L’insistenza sulle sigle è funzionale al mercato: ogni nuova etichetta cattura l’attenzione, stimola
investimenti, mobilita risorse. Ma le istituzioni e la società civile non possono ragionare con la stessa logica. Una governance efficace dell’AI ha bisogno di mappe che rendano visibili i processi, che mostrino chi controlla i dati, quali infrastrutture consumano energia, quali effetti sociali derivano dalla diffusione dei modelli.
Solo una base empirica consente politiche pubbliche capaci di incidere. Valutare l’impatto occupazionale con statistiche affidabili, monitorare l’impronta ambientale con indicatori trasparenti, analizzare la disuguaglianza informativa con metriche comparabili a livello internazionale: sono tutte attività che necessitano di mappe condivise.

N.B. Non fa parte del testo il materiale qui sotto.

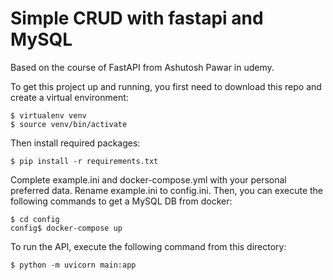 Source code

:# Simple CRUD with fastapi and MySQL

Based on the course of FastAPI from Ashutosh Pawar in udemy.

To get this project up and running, you first need to download this repo and create a virtual environment:
```
$ virtualenv venv
$ source venv/bin/activate
```

Then install required packages:
```
$ pip install -r requirements.txt
```

Complete example.ini and docker-compose.yml with your personal preferred data. Rename example.ini to config.ini.
Then, you can execute the following commands to get a MySQL DB from docker:
```
$ cd config
config$ docker-compose up
```

To run the API, execute the following command from this directory:
```
$ python -m uvicorn main:app
``` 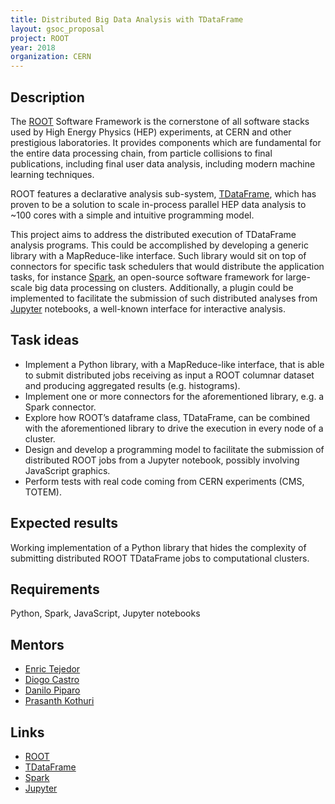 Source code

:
 ```yaml
---
title: Distributed Big Data Analysis with TDataFrame
layout: gsoc_proposal
project: ROOT
year: 2018
organization: CERN
---
```


## Description

The [ROOT](https://root.cern/) Software Framework is the cornerstone of all software stacks used by High Energy Physics (HEP) experiments, at CERN and other prestigious laboratories. It provides components which are fundamental for the entire data processing chain, from particle collisions to final publications, including final user data analysis, including modern machine learning techniques.

ROOT features a declarative analysis sub-system, [TDataFrame](https://root.cern.ch/doc/master/classROOT_1_1Experimental_1_1TDataFrame.html), which has proven to be a solution to scale in-process parallel HEP data analysis to ~100 cores with a simple and intuitive programming model.

This project aims to address the distributed execution of TDataFrame analysis programs. This could be accomplished by developing a generic library with a MapReduce-like interface. Such library would sit on top of connectors for specific task schedulers that would distribute the application tasks, for instance [Spark](http://spark.apache.org), an open-source software framework for large-scale big data processing on clusters. Additionally, a plugin could be implemented to facilitate the submission of such distributed analyses from [Jupyter](http://jupyter.org) notebooks, a well-known interface for interactive analysis.

## Task ideas
 * Implement a Python library, with a MapReduce-like interface, that is able to submit distributed jobs receiving as input a ROOT columnar dataset and producing aggregated results (e.g. histograms).
 * Implement one or more connectors for the aforementioned library, e.g. a Spark connector.
 * Explore how ROOT’s dataframe class, TDataFrame, can be combined with the aforementioned library to drive the execution in every node of a cluster.
 * Design and develop a programming model to facilitate the submission of distributed ROOT jobs from a Jupyter notebook, possibly involving JavaScript graphics.
 * Perform tests with real code coming from CERN experiments (CMS, TOTEM).

## Expected results
Working implementation of a Python library that hides the complexity of submitting distributed ROOT TDataFrame jobs to computational clusters.

## Requirements
Python, Spark, JavaScript, Jupyter notebooks

## Mentors
  * [Enric Tejedor](mailto:etejedor@cern.ch)
  * [Diogo Castro](mailto:diogo.castro@cern.ch)
  * [Danilo Piparo](mailto:danilo.piparo@cern.ch)
  * [Prasanth Kothuri](mailto:prasanth.kothuri@cern.ch)

## Links
  * [ROOT](https://root.cern/)
  * [TDataFrame](https://root.cern.ch/doc/master/classROOT_1_1Experimental_1_1TDataFrame.html)
  * [Spark](http://spark.apache.org)
  * [Jupyter](http://jupyter.org)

Questa riflessione non vuole restare teorica. Come think-tank innovativo, possiamo assumerci la responsabilità di avviare un vero e proprio cantiere di cartografia critica dell’AI. Un “Atlante IF dell’AI” che raccolga serie storiche, casi di studio, confronti interdisciplinari, analisi politiche e narrazioni critiche. Non un repertorio statico, ma uno strumento dinamico, aggiornato con continuità, utile a ricercatori, imprese, decisori pubblici e cittadini consapevoli. Sarebbe un contributo concreto per distinguere il transitorio dall’essenziale, il marketing dalla trasformazione reale. Un modo per dare alla società strumenti di orientamento, sottraendo la comprensione dell’AI al monopolio delle sigle e restituendola alla responsabilità collettiva. Le sigle hanno il pregio della sintesi, ma non possono sostituire la comprensione. L’intelligenza artificiale non è un acronimo, è un territorio complesso che attraversa dimensioni tecniche, economiche, sociali e culturali. Per orientarsi in questo territorio servono mappe, non etichette. Mappe che intreccino dati e valori, empiria e critica, numeri e narrazioni. Mappe che consentano di capire come l’AI si radichi nei nostri sistemi sociali, quali rischi concreti porti con sé, quali opportunità realistiche offra. Mappe che trasformino l’etica e la governance da enunciazioni astratte a pratiche fondate su conoscenze condivise.
Il futuro dell’AI non sarà deciso dall’ultima sigla coniata, ma dalla nostra capacità di costruire queste mappe e di usarle come strumenti di comprensione e di governo. È la sfida che ci attende e il compito che un think-tank innovativo come IF – Italia nel Futuro può assumere come propria missione.